* [INSTRUCTIONS TO FOLLOW]: Return, word for word, only the lines of the data below that lie between the line with "Titulo-original: Alerte Aux Robots!" and the line with "MailChimp’s naked signup", those two lines included.

○ ○ ○ ○ ○

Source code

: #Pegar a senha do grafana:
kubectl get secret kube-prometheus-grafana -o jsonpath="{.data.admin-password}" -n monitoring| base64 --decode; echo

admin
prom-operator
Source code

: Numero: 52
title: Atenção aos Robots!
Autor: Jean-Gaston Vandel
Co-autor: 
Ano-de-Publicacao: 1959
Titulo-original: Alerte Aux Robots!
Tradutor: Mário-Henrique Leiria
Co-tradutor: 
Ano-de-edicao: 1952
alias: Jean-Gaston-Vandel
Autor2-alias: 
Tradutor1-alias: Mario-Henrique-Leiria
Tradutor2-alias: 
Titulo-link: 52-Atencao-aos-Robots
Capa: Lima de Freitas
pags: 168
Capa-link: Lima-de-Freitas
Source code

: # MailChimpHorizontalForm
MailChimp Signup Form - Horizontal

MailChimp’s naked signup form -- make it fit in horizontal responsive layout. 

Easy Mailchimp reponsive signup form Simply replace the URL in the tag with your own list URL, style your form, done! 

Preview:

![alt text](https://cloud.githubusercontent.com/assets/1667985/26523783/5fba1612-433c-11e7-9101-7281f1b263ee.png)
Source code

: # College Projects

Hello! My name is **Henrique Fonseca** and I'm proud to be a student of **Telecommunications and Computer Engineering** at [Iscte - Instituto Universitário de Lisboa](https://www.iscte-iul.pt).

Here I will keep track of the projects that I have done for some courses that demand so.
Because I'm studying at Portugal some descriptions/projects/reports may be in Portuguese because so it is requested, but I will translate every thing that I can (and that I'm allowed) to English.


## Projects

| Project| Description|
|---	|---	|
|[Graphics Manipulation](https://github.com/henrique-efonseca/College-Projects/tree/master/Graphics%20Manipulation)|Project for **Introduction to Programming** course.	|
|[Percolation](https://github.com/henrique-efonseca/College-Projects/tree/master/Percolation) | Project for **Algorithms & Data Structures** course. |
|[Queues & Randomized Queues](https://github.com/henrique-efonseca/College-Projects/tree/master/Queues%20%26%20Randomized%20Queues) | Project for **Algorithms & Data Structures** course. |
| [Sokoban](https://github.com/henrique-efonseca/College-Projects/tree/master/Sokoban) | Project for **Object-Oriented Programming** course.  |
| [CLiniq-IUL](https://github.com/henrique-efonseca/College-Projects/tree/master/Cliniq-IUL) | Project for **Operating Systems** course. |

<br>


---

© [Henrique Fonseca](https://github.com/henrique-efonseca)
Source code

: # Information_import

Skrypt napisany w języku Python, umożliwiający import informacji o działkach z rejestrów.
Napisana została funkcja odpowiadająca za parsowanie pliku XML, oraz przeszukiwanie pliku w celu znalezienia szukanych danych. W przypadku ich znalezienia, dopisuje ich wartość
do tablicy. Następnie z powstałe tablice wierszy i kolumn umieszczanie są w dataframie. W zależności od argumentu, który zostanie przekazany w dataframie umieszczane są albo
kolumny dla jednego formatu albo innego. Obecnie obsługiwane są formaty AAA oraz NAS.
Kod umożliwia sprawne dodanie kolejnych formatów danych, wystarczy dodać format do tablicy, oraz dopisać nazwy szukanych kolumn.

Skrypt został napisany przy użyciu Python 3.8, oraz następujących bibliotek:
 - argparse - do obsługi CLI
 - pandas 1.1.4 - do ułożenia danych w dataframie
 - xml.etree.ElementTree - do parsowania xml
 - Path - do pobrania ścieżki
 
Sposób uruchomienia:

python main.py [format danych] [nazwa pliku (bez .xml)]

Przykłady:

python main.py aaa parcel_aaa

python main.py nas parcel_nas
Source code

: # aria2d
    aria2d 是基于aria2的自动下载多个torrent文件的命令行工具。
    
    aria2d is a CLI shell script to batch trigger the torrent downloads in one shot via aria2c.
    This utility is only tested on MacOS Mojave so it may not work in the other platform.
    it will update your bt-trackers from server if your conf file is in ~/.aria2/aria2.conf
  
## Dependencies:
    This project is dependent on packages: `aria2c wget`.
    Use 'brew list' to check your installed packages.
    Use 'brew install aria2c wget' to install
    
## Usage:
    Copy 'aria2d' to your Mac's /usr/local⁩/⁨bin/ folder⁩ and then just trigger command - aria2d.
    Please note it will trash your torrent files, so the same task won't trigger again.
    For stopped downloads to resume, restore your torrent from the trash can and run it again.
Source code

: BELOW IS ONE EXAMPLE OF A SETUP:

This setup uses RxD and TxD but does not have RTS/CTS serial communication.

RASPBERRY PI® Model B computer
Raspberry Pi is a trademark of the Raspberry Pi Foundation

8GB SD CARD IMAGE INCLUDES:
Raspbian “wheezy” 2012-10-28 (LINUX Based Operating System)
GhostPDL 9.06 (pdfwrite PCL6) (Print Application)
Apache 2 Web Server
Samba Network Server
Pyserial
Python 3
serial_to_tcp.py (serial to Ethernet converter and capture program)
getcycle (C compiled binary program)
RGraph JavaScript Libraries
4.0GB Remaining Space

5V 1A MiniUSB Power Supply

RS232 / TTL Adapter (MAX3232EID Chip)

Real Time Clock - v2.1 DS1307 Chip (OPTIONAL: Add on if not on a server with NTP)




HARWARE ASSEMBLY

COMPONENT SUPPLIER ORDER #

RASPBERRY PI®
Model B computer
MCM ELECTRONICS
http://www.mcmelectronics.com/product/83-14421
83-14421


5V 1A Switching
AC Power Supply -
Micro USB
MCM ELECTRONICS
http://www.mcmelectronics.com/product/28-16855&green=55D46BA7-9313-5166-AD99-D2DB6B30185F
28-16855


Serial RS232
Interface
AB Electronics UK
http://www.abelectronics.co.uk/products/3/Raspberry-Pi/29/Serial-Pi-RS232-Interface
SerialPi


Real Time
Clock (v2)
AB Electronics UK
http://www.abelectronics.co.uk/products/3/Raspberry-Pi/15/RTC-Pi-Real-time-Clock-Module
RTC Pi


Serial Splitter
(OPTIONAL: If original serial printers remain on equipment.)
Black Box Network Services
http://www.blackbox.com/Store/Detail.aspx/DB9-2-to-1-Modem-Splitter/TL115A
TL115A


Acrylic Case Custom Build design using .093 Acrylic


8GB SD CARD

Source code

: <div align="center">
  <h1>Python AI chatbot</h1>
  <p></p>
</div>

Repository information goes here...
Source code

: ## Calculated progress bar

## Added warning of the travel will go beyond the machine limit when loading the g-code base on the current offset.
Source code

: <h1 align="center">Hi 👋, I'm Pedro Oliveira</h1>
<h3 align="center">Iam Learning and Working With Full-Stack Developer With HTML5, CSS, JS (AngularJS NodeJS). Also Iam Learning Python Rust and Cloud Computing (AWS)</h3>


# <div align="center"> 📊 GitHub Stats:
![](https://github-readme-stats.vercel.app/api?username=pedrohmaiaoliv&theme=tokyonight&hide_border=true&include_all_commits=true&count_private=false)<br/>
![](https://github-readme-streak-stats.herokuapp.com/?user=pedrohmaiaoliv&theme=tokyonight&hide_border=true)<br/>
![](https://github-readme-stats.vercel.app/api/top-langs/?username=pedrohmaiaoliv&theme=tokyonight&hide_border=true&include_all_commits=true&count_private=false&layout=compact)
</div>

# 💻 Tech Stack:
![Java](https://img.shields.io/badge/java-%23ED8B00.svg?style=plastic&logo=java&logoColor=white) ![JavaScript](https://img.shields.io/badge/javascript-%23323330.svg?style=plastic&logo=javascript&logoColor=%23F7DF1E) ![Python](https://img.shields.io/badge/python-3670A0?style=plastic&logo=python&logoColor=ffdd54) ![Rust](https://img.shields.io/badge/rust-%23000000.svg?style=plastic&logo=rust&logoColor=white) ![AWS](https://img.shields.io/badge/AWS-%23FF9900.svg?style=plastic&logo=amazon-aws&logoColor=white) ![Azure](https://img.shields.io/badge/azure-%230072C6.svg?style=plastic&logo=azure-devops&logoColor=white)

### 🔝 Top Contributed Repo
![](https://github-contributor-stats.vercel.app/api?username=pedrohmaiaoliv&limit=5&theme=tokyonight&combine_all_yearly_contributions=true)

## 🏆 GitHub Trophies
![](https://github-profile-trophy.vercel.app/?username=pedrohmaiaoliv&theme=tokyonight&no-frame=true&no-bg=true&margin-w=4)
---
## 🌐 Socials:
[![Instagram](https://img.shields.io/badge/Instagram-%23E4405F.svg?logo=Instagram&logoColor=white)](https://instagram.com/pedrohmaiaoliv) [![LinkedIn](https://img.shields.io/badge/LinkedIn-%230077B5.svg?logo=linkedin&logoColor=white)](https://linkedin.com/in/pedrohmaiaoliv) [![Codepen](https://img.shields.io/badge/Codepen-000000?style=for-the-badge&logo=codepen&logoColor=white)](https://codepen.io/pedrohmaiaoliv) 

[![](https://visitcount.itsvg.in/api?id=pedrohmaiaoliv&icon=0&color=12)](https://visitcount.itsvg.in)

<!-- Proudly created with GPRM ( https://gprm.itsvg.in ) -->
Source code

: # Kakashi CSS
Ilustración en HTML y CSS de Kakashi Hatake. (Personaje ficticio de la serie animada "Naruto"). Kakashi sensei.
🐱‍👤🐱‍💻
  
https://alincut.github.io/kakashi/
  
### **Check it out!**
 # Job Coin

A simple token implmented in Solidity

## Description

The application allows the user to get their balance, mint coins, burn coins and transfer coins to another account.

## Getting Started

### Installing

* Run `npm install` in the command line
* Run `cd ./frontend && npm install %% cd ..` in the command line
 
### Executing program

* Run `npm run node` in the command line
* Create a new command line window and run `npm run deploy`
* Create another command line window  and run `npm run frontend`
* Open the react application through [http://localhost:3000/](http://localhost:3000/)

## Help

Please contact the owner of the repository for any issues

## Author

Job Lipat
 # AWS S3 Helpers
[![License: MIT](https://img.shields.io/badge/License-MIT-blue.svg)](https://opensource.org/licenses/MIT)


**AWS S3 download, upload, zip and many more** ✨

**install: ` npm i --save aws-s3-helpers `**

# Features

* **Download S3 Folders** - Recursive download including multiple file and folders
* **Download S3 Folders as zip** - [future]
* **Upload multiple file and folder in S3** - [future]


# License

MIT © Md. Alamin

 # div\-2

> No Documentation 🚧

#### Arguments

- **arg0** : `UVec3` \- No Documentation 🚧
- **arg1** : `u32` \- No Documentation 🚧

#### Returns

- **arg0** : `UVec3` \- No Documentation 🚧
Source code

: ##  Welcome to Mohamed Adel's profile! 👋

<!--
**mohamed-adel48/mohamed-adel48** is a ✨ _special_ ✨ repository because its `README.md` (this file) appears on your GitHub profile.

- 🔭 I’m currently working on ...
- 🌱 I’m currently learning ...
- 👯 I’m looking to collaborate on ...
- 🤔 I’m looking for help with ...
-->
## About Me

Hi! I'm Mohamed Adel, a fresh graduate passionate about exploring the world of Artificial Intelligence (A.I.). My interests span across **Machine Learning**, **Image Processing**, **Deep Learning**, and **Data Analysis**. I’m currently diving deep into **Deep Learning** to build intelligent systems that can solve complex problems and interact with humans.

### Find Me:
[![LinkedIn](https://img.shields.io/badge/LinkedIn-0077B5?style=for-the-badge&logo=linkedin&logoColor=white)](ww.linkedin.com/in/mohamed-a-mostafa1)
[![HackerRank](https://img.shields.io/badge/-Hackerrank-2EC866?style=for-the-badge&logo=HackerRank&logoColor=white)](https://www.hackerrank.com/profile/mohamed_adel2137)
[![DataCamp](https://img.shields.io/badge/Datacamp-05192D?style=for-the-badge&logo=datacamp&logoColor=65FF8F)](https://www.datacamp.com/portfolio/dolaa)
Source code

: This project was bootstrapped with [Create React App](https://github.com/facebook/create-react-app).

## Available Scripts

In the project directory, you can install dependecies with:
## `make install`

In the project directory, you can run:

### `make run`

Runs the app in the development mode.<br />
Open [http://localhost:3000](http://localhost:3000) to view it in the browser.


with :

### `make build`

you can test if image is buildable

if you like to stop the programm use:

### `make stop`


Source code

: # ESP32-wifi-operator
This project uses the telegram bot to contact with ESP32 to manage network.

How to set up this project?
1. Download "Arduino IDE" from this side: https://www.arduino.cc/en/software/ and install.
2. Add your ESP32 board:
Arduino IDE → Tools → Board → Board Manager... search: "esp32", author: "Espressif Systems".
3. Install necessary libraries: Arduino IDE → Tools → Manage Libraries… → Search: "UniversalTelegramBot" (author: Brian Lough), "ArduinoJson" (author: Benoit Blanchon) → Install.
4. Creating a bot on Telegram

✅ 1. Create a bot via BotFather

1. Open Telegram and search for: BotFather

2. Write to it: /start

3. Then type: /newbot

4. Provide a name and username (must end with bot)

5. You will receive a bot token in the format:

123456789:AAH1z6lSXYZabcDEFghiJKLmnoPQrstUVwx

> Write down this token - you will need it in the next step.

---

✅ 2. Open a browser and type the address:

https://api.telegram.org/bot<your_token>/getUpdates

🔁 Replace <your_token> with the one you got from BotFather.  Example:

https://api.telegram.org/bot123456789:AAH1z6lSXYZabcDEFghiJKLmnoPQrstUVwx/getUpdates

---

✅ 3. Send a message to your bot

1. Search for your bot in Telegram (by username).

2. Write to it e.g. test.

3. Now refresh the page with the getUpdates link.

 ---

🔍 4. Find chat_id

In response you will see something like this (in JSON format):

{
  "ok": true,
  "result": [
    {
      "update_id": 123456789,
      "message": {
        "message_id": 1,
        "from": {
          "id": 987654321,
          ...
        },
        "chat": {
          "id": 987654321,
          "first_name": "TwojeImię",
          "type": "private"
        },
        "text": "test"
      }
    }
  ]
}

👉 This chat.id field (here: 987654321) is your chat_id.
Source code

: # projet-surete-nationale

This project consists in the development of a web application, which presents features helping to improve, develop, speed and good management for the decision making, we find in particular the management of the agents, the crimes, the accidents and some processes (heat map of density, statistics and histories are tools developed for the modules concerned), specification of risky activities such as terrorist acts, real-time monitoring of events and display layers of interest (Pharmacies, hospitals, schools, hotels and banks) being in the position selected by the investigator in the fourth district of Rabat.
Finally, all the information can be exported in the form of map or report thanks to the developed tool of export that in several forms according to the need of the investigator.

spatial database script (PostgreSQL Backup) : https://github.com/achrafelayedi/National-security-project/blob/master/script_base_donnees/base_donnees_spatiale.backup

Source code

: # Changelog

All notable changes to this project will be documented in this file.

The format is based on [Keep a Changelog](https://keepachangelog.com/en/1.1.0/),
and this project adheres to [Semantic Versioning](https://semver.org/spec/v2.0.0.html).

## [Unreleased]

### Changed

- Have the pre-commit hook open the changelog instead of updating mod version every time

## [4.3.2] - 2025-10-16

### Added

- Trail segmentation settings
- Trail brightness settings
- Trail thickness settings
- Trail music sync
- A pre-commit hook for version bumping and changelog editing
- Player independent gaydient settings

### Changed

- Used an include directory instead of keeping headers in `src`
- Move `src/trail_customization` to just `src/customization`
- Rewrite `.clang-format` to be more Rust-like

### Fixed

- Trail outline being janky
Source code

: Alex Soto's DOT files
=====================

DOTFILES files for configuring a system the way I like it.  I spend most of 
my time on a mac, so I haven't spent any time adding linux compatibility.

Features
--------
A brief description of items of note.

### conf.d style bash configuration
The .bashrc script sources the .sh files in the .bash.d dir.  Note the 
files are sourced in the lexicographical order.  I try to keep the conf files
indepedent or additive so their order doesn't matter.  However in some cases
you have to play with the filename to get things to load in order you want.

○ ○ ○ ○ ○

* [FINAL ANSWER]:
Titulo-original: Alerte Aux Robots!
Tradutor: Mário-Henrique Leiria
Co-tradutor: 
Ano-de-edicao: 1952
alias: Jean-Gaston-Vandel
Autor2-alias: 
Tradutor1-alias: Mario-Henrique-Leiria
Tradutor2-alias: 
Titulo-link: 52-Atencao-aos-Robots
Capa: Lima de Freitas
pags: 168
Capa-link: Lima-de-Freitas
Source code

: # MailChimpHorizontalForm
MailChimp Signup Form - Horizontal

MailChimp’s naked signup form -- make it fit in horizontal responsive layout. 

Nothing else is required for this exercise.